The logs loss occurred whenever a node restarted. After inspecting the machine logs, we noticed that patches and upgrades were triggering restarts; so we explored preventing restarts as a short-term fix. We abandoned this approach since it was tricky figuring out how to reliably turn off restarts. Furthermore, it exposed us to considerable security risks.
The last resort was to cut the Gordian Knot – start out afresh and deploy a brand new monitoring app. Starting from scratch was facilitated by our top-class engineering systems, these multipliers obviated all stumbling blocks to value delivery. For example, we could release a brand new app across 13 regions in 60 minutes if needed; without this capability, this approach would have run into serious roadblocks.

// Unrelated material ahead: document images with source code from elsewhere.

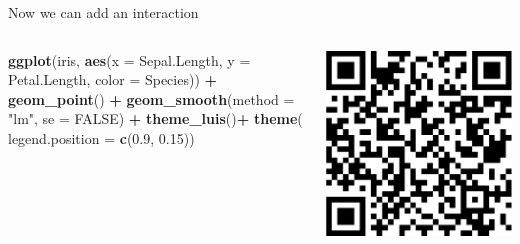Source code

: \documentclass[australian,ignorenonframetext,aspectratio=169]{beamer}
\newenvironment{Shaded}{\begin{snugshade}}{\end{snugshade}}
\newcommand{\DataTypeTok}[1]{\textcolor[rgb]{0.13,0.29,0.53}{#1}}
\newcommand{\FloatTok}[1]{\textcolor[rgb]{0.00,0.00,0.81}{#1}}
\newcommand{\KeywordTok}[1]{\textcolor[rgb]{0.13,0.29,0.53}{\textbf{#1}}}
\newcommand{\NormalTok}[1]{#1}
\newcommand{\OperatorTok}[1]{\textcolor[rgb]{0.81,0.36,0.00}{\textbf{#1}}}
\newcommand{\OtherTok}[1]{\textcolor[rgb]{0.56,0.35,0.01}{#1}}
\newcommand{\StringTok}[1]{\textcolor[rgb]{0.31,0.60,0.02}{#1}}
\begin{document}
\begin{frame}[fragile]{Now we can add an interaction}
\protect\hypertarget{now-we-can-add-an-interaction-2}{}

\begin{columns}[T]
\begin{column}{0.5\textwidth}
\tiny

\begin{Shaded}
\begin{Highlighting}[]
\KeywordTok{ggplot}\NormalTok{(iris, }\KeywordTok{aes}\NormalTok{(}\DataTypeTok{x =}\NormalTok{ Sepal.Length, }\DataTypeTok{y =}\NormalTok{ Petal.Length, }\DataTypeTok{color =}\NormalTok{ Species)) }\OperatorTok{+}
\StringTok{  }\KeywordTok{geom\_point}\NormalTok{() }\OperatorTok{+}\StringTok{ }
\StringTok{  }\KeywordTok{geom\_smooth}\NormalTok{(}\DataTypeTok{method =} \StringTok{"lm"}\NormalTok{, }\DataTypeTok{se =} \OtherTok{FALSE}\NormalTok{) }\OperatorTok{+}
\StringTok{  }\KeywordTok{theme\_luis}\NormalTok{()}\OperatorTok{+}
\StringTok{  }\KeywordTok{theme}\NormalTok{( }\DataTypeTok{legend.position =} \KeywordTok{c}\NormalTok{(}\FloatTok{0.9}\NormalTok{, }\FloatTok{0.15}\NormalTok{))}
\end{Highlighting}
\end{Shaded}
\end{column}

\begin{column}{0.5\textwidth}
\includegraphics{../graphs/unnamed-chunk-10-1.pdf}
\end{column}
\end{columns}

\end{frame}
\end{document}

The biggest challenge was building and testing the new version of the MA. Outdated docs sent me down the wrong path initially and consulting internal experts provided no relief – it was one of those systems that just worked and lured everyone into assuming they knew how it worked under the covers – a classic case of Dunning-Kruger. Finally, I got help from the internal team that built the MA itself.
I then provisioned required resources (e.g. log accounts, Kusto clusters, etc.), set up data processing pipelines, and finally linked the new accounts to the new MA version. Another challenge emerged after the changes were deployed to the internal cluster, I discovered that the new and old versions of the MA could not run side-by-side. There was no way to avoid downtime during rollout since the old service had to be removed before deploying the new one.
This downtime implication necessitated a weekend rollout – the easiest way to minimize the impact of log loss during swaps. We completed the global rollout on a Saturday (1-hour intervals for each cluster); by Monday, everything was back to normal.
The cost of redemption was extremely high – it entirely disrupted the team, required working round-the-clock for days, and keeping a bazillion stakeholders informed.
Once bitten, twice shy. Sleeping dogs make me nervous, they are disasters-in-waiting especially when no one truly understands them. In our scenario, even though the MA was unchanged, the underlying platform changed!
The common belief is that nothing can go wrong if nothing is touched. This is wrong, it is only a matter of time before a monster emerges from the deep dark depths.
There are too many variables in software development to feel secure in a barricading strategy – patches get deployed, platforms get updated, systems get restarted. The best guarantee is achieved by having reliable systems and engineering multipliers.
If you have critical systems in maintenance mode, you should prioritize stability investments; do not wait for bugs to crawl out.
- How do I prioritize stability investments when I have high-priority projects?
Estimate the risk of something going wrong in the barricaded service. What would be the fallout? Will it cripple the business? If there is an unacceptable level of risk, then surface this concern and get engineers working on this asap.